The last point I will make is this. This is a big project. It has not shifted a whole deal from the time of the quantity surveyor's report in terms of cost. In all contracts over the same period there has been a certain slide one way or the other.

The important thing is that we continue with the project. We should not drag this down on some technicality, especially if we do not have the proper facts associated with it. This is the case, whether we be Ministers or Deputies in the Opposition. I am not criticising the Minister doing this now, because he has been a good operative in this area since he changed over from Opposition to Government. This is something that affects everybody from time to time. We can assume that all the things said when Members were in opposition must be taken with a grain of salt because they do not carry the same weight as when somebody goes into Government, sits at the top of the table and must be responsible and accountable.

It is not at all uncommon for major projects to have changes made while the contract is under way, notwithstanding that contract, and the project is under construction. This happens because somebody sits down, assesses the progress made to date, gets advice based on tests which must take place all the time and reaches a conclusion. The conclusion, in this case, is that it is in the interests of the project that we look at this issue now and do whatever has to be done in this regard. I hope it is being done.

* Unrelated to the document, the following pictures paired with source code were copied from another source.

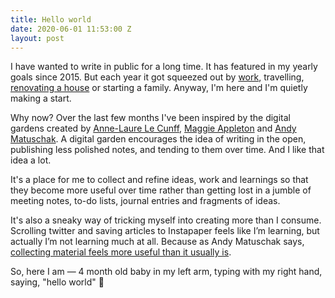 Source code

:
 ```yaml
---
title: Hello world
date: 2020-06-01 11:53:00 Z
layout: post
---
```


I have wanted to write in public for a long time. It has featured in my yearly goals since 2015. But each year it got squeezed out by [work](http://pete.studio), travelling, [renovating a house](http://instagram.com/guinearow) or starting a family. Anyway, I'm here and I'm quietly making a start.

Why now? Over the last few months I've been inspired by the digital gardens created by [Anne-Laure Le Cunff](https://nesslabs.com/digital-garden-tiddlywiki), [Maggie Appleton](https://maggieappleton.com/garden/) and [Andy Matuschak](https://notes.andymatuschak.org). A digital garden encourages the idea of writing in the open, publishing less polished notes, and tending to them over time. And I like that idea a lot.

It's a place for me to collect and refine ideas, work and learnings so that they become more useful over time rather than getting lost in a jumble of meeting notes, to-do lists, journal entries and fragments of ideas.

It's also a sneaky way of tricking myself into creating more than I consume. Scrolling twitter and saving articles to Instapaper feels like I’m learning, but actually I’m not learning much at all. Because as Andy Matuschak says, [collecting material feels more useful than it usually is](https://notes.andymatuschak.org/z8QSUyNdq3CMK79KSnCW7QTR1MPHEFi4Q2LY8).

So, here I am — 4 month old baby in my left arm, typing with my right hand, saying, "hello world" 👋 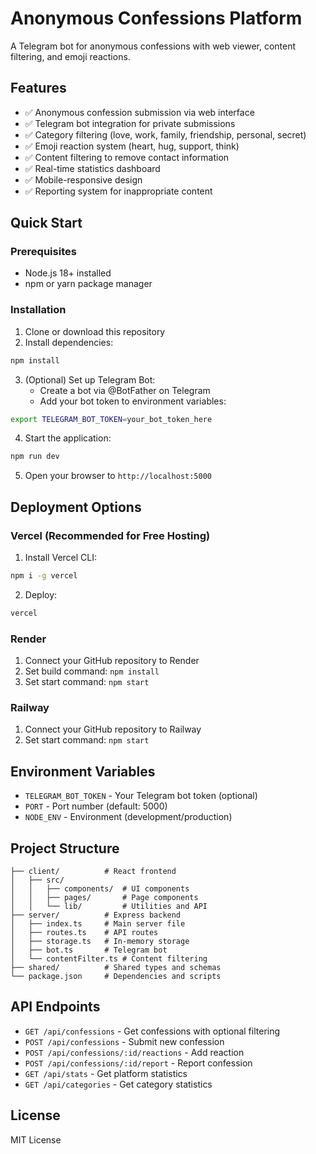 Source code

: # Anonymous Confessions Platform

A Telegram bot for anonymous confessions with web viewer, content filtering, and emoji reactions.

## Features

- ✅ Anonymous confession submission via web interface
- ✅ Telegram bot integration for private submissions
- ✅ Category filtering (love, work, family, friendship, personal, secret)
- ✅ Emoji reaction system (heart, hug, support, think)
- ✅ Content filtering to remove contact information
- ✅ Real-time statistics dashboard
- ✅ Mobile-responsive design
- ✅ Reporting system for inappropriate content

## Quick Start

### Prerequisites
- Node.js 18+ installed
- npm or yarn package manager

### Installation

1. Clone or download this repository
2. Install dependencies:
```bash
npm install
```

3. (Optional) Set up Telegram Bot:
   - Create a bot via @BotFather on Telegram
   - Add your bot token to environment variables:
```bash
export TELEGRAM_BOT_TOKEN=your_bot_token_here
```

4. Start the application:
```bash
npm run dev
```

5. Open your browser to `http://localhost:5000`

## Deployment Options

### Vercel (Recommended for Free Hosting)

1. Install Vercel CLI:
```bash
npm i -g vercel
```

2. Deploy:
```bash
vercel
```

### Render

1. Connect your GitHub repository to Render
2. Set build command: `npm install`
3. Set start command: `npm start`

### Railway

1. Connect your GitHub repository to Railway
2. Set start command: `npm start`

## Environment Variables

- `TELEGRAM_BOT_TOKEN` - Your Telegram bot token (optional)
- `PORT` - Port number (default: 5000)
- `NODE_ENV` - Environment (development/production)

## Project Structure

```
├── client/          # React frontend
│   ├── src/
│   │   ├── components/  # UI components
│   │   ├── pages/       # Page components
│   │   └── lib/         # Utilities and API
├── server/          # Express backend
│   ├── index.ts     # Main server file
│   ├── routes.ts    # API routes
│   ├── storage.ts   # In-memory storage
│   ├── bot.ts       # Telegram bot
│   └── contentFilter.ts # Content filtering
├── shared/          # Shared types and schemas
└── package.json     # Dependencies and scripts
```

## API Endpoints

- `GET /api/confessions` - Get confessions with optional filtering
- `POST /api/confessions` - Submit new confession
- `POST /api/confessions/:id/reactions` - Add reaction
- `POST /api/confessions/:id/report` - Report confession
- `GET /api/stats` - Get platform statistics
- `GET /api/categories` - Get category statistics

## License

MIT License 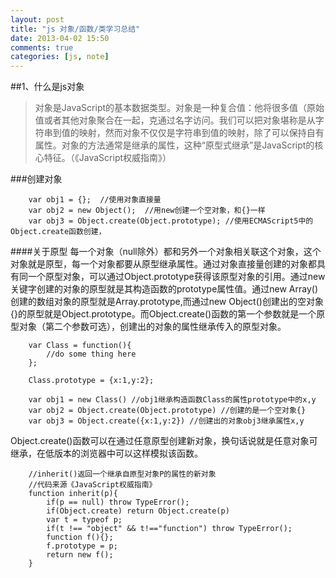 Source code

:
 ```yaml
---
layout: post
title: "js 对象/函数/类学习总结"
date: 2013-04-02 15:50
comments: true
categories: [js, note] 
---
```

##1、什么是js对象

>对象是JavaScript的基本数据类型。对象是一种复合值：他将很多值（原始值或者其他对象聚合在一起，克通过名字访问。我们可以把对象堪称是从字符串到值的映射，然而对象不仅仅是字符串到值的映射，除了可以保持自有属性。对象的方法通常是继承的属性，这种“原型式继承”是JavaScript的核心特征。（《JavaScript权威指南》）

###创建对象

```
    var obj1 = {};  //使用对象直接量
    var obj2 = new Object();  //用new创建一个空对象，和{}一样
    var obj3 = Object.create(Object.prototype); //使用ECMAScript5中的Object.create函数创建，
```
####关于原型
每一个对象（null除外）都和另外一个对象相关联这个对象，这个对象就是原型，每一个对象都要从原型继承属性。通过对象直接量创建的对象都具有同一个原型对象，可以通过Object.prototype获得该原型对象的引用。通过new关键字创建的对象的原型就是其构造函数的prototype属性值。通过new Array()创建的数组对象的原型就是Array.prototype,而通过new Object()创建出的空对象{}的原型就是Object.prototype。而Object.create()函数的第一个参数就是一个原型对象（第二个参数可选），创建出的对象的属性继承传入的原型对象。

```
    var Class = function(){
        //do some thing here
    };

    Class.prototype = {x:1,y:2};

    var obj1 = new Class() //obj1继承构造函数Class的属性prototype中的x,y
    var obj2 = Object.create(Object.prototype) //创建的是一个空对象{}
    var obj3 = Object.create({x:1,y:2}) //创建出的对象obj3继承属性x,y
```

Object.create()函数可以在通过任意原型创建新对象，换句话说就是任意对象可继承，在低版本的浏览器中可以这样模拟该函数。

```
    //inherit()返回一个继承自原型对象P的属性的新对象
    //代码来源《JavaScript权威指南》
    function inherit(p){
        if(p == null) throw TypeError();
        if(Object.create) return Object.create(p)
        var t = typeof p;
        if(t !== "object" && t!=="function") throw TypeError();
        function f(){};
        f.prototype = p;
        return new f();
    }
```

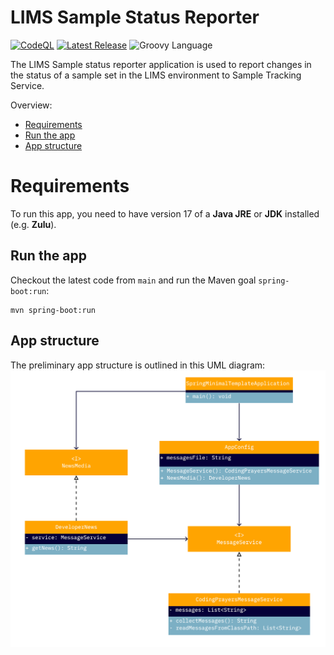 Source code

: # LIMS Sample Status Reporter 
[![CodeQL](https://github.com/qbicsoftware/sample-status-reporter/actions/workflows/codeql-analysis.yml/badge.svg?branch=main)](https://github.com/qbicsoftware/sample-status-reporter/actions/workflows/codeql-analysis.yml)
[![Latest Release ](https://img.shields.io/github/v/release/qbicsoftware/sample-status-reporter.svg)](https://github.com/qbicsoftware/sample-status-reporter/releases)
![Groovy Language](https://img.shields.io/badge/language-groovy-blue.svg)

The LIMS Sample status reporter application is used to report changes in the status of a sample set in the LIMS environment to Sample Tracking Service. 

Overview:

- [Requirements](#requirements)
- [Run the app](#run-the-app)
- [App structure](#app-structure)

# Requirements

To run this app, you need to have version 17 of a **Java JRE** or **JDK** installed (e.g. **Zulu**).

## Run the app

Checkout the latest code from `main` and run the Maven goal `spring-boot:run`:

```
mvn spring-boot:run
```


## App structure

The preliminary app structure is outlined in this UML diagram:
![Bioinformatics Analysis Result Set ER](./docs/Spring%20Boot%20Starter%20Template%20UML.jpg)




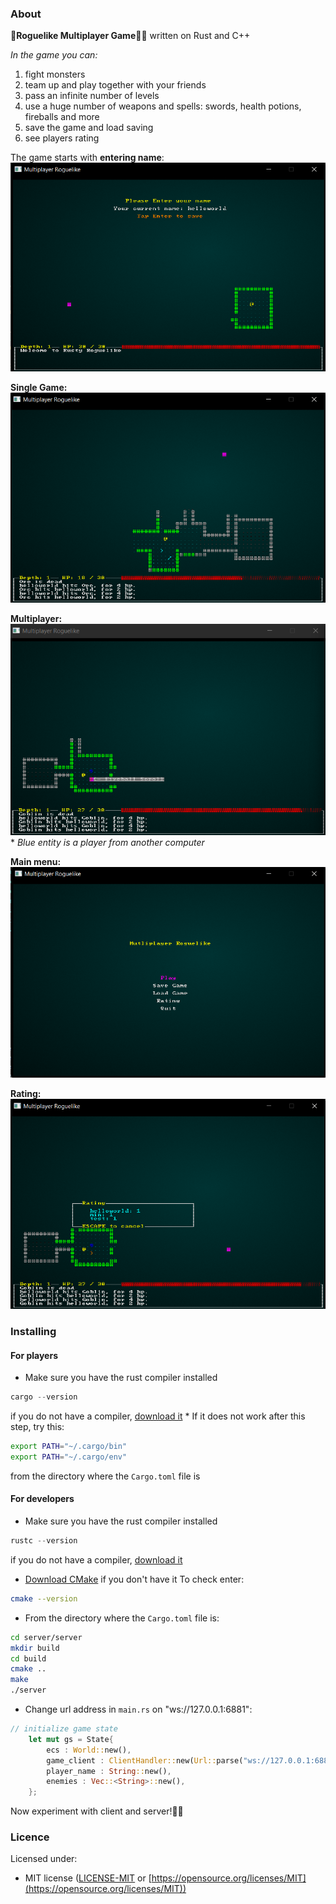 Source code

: ### About

🧝**Roguelike Multiplayer Game**🧙‍♂️ written on Rust and C++

*In the game you can:*
1. fight monsters
2. team up and play together with your friends
3. pass an infinite number of levels
4. use a huge number of weapons and spells: swords, health potions, fireballs and more
5. save the game and load saving
6. see players rating

The game starts with **entering name**:
![Entering Name](./pictures/entering_name.png)

**Single Game:**
![Single Game](./pictures/single.png)

**Multiplayer:**
![Multiplayer Game](./pictures/multi.png)
\* *Blue entity is a player from another computer*

**Main menu:**
![Main menu](./pictures/meny.png)

**Rating:**
![Rating](./pictures/rating.png)

### Installing

#### For players
- Make sure you have the rust compiler installed
```rust
cargo --version
```
  if you do not have a compiler, [download it](https://rustup.rs/)
  \* If it does not work after this step, try this:
```bash
export PATH="~/.cargo/bin"
export PATH="~/.cargo/env"
```
from the directory where the `Cargo.toml` file is

#### For developers
- Make sure you have the rust compiler installed
```rust
rustc --version
```
  if you do not have a compiler, [download it](https://rustup.rs/)
  
- [Download CMake](https://cmake.org/install/) if you don't have it
  To check enter:
```bash
cmake --version
```
  
- From the directory where the `Cargo.toml` file is:
```bash
cd server/server
mkdir build
cd build
cmake ..
make
./server
```

- Change url address in `main.rs` on "ws://127.0.0.1:6881":
```rust
// initialize game state
    let mut gs = State{
        ecs : World::new(),
        game_client : ClientHandler::new(Url::parse("ws://127.0.0.1:6881").expect("Address error")),
        player_name : String::new(),
        enemies : Vec::<String>::new(),
    };
```

Now experiment with client and server!🧑‍🔬

### Licence

Licensed under:
- MIT license ([LICENSE-MIT](https://github.com/seanmonstar/httparse/blob/master/LICENSE-MIT) or [https://opensource.org/licenses/MIT](https://opensource.org/licenses/MIT))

My last point about this aspect concerns the claim that this is the wrong place to have this hospital. Are we going to change and drag this facility around now? Will we take it somewhere else? One group of people want it in Blanchardstown. A big organisation and hundreds of signatures are involved. I have been told there are even thousands of signatures. Will we move this hospital when its location has already been decided? Other people want this facility to be in a different hospital. Others still want it to be constructed on a greenfield site. No matter where this hospital was put, in the final analysis it would not have satisfied the people who have subsequently been critical, and this is a fact, even if we were to wait forever and continue to go around in the same circles. We could talk about knowing there is a scandal. We could continue in this vein and talk about the need to blame someone for it. Get a life and wake up. The project is expensive. It was always going to be expensive. The project is as was costed, with a bit of variation.